Irwin Entertainment, Inc. is a television production company founded in 2004 by John Irwin. The Los Angeles, California based company specializes in reality, scripted, and live entertainment programming. Irwin Entertainment‘s credits include past VH1 reality series about addiction, Seasons 1-7 of Celebrity Rehab with Dr. Drew starring Drew Pinsky, Celebrity Rehab with Dr. Drew Reunion Special (2008) and 2 seasons of Sober House (2009). Irwin Entertainment also produces Couples Therapy, which 6th season aired during the Fall of 2015 on VH1.

John Irwin and Irwin Entertainment also produced NBC's Must See TV: A Tribute to James Burrows, which premiered to over 5.5 million  viewers on February 21, 2016. This iconic special reunited cast members from programs such as Friends, Cheers, Frasier, Will & Grace, Taxi, The Big Bang Theory, Mike & Molly, and Two and a Half Men.

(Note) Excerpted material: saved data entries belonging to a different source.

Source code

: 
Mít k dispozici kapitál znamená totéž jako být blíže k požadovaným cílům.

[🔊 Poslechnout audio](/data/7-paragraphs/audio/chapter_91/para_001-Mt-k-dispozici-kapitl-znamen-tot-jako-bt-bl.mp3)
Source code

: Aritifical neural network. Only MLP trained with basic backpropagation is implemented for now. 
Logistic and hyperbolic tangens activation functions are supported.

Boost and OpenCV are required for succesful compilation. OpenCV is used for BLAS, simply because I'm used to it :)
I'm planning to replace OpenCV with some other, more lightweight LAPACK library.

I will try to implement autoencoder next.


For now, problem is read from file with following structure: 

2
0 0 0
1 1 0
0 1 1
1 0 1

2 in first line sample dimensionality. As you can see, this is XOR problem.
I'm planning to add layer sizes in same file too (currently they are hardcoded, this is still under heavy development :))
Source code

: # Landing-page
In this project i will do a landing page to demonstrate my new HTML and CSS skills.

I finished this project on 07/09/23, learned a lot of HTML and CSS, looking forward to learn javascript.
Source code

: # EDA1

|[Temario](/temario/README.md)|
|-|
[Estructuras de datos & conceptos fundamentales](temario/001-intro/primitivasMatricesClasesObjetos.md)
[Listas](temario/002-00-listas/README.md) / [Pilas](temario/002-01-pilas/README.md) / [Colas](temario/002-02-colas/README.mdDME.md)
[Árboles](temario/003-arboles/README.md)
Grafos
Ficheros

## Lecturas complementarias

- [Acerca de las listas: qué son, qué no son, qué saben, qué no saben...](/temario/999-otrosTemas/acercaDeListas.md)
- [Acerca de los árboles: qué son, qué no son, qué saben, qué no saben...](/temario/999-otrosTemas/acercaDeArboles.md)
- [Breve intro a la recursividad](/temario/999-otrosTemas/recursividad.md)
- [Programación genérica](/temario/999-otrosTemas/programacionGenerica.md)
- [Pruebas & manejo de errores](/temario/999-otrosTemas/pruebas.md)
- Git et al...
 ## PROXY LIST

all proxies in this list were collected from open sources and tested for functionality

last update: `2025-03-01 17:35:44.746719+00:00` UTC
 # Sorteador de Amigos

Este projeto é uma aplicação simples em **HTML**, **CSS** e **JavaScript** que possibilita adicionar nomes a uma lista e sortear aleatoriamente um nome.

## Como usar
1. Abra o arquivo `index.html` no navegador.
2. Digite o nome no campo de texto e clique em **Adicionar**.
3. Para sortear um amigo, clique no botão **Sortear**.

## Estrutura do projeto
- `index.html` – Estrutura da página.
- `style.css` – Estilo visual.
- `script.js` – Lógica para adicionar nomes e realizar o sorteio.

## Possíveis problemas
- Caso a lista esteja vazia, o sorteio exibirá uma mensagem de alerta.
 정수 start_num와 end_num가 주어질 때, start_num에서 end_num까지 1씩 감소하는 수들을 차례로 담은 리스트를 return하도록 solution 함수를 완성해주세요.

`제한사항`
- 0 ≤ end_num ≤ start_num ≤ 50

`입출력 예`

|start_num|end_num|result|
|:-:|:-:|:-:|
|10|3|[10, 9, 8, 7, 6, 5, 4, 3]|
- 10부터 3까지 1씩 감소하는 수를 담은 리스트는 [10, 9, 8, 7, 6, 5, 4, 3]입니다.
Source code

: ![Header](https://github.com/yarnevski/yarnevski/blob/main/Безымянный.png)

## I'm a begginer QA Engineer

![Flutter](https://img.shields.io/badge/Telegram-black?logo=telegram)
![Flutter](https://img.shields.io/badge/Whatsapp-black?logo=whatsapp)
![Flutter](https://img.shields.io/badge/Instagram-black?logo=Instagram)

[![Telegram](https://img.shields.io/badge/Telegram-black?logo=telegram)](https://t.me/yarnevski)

Irwin Entertainment produced the VH1 docu-series, Make or Break: The Linda Perry Project, with accomplished singer, songwriter, and producer Linda Perry as she opened the doors to her Hollywood studio for the first time ever to re-launch her record label and mentor a group of young artists. Make or Break: The Linda Perry Project successfully aired during the summer of 2014 on VH1. The series earned a 2014 GLAAD Award Nomination for Outstanding Reality Program.

For Spike (TV network), Irwin Entertainment produced Coaching Bad with retired 2-time Super Bowl Champion and Super Bowl MVP Ray Lewis, who served as a mentor to bombastic youth coaches from around the United States. The 8 episode series premiered in January 2015 and featured Ray Lewis with anger management specialist Dr. Christian Conte as they put 9 coaches through an intense program to change their combative ways. The coaches, who come from a variety of different sports from all around the country, move into a Coaching Center in Los Angeles for intense retraining and reconditioning.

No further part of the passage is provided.